### Task to carry out
Find the word "window" in the listing; pull out each line holding it.

BEGIN Recorded data

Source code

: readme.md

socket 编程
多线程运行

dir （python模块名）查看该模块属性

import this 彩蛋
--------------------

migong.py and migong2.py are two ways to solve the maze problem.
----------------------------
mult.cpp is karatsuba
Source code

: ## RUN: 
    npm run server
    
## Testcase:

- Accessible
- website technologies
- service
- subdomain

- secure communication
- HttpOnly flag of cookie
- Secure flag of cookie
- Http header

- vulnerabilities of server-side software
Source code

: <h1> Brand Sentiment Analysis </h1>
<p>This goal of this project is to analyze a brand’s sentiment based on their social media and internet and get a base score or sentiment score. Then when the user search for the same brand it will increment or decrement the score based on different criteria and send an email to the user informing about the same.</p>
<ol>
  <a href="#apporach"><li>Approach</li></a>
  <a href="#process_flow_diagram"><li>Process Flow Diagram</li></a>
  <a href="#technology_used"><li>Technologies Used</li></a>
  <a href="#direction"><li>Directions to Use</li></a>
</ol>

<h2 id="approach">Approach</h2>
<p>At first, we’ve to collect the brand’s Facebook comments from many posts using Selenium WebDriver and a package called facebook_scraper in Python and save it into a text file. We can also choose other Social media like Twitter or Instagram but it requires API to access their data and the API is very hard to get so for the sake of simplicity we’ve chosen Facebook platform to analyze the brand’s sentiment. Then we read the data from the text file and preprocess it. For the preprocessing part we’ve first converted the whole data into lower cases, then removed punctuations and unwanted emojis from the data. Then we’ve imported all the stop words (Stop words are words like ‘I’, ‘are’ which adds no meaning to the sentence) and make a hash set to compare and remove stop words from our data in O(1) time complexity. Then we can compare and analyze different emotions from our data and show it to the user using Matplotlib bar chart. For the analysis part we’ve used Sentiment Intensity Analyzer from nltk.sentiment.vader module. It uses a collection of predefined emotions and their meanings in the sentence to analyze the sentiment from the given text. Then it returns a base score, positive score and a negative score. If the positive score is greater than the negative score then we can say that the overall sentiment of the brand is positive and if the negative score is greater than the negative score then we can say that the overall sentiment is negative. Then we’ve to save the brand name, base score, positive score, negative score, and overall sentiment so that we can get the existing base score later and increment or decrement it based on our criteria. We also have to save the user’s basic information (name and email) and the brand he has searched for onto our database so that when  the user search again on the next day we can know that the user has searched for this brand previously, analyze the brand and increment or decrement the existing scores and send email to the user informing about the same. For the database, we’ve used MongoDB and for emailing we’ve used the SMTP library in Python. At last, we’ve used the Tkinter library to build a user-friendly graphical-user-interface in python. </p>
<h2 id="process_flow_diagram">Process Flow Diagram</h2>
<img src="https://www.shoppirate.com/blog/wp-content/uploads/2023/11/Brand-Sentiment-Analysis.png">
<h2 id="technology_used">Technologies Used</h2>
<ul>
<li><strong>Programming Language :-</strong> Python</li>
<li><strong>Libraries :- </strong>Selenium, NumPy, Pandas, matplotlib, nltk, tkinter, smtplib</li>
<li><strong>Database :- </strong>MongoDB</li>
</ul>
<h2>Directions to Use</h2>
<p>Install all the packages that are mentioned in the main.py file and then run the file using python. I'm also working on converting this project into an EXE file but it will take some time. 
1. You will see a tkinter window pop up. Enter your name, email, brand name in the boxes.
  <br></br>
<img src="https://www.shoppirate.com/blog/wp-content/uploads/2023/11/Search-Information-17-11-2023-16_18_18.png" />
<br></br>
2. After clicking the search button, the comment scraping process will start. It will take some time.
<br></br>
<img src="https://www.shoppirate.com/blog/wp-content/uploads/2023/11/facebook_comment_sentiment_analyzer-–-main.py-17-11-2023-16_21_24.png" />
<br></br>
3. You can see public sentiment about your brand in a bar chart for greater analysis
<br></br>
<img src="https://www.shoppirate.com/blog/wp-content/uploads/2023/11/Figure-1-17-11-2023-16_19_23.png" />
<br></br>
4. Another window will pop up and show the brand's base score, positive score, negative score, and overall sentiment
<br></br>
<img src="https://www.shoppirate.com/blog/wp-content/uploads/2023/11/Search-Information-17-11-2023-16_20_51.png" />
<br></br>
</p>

END Recorded data

### Worked solution
1. You will see a tkinter window pop up. Enter your name, email, brand name in the boxes.
4. Another window will pop up and show the brand's base score, positive score, negative score, and overall sentiment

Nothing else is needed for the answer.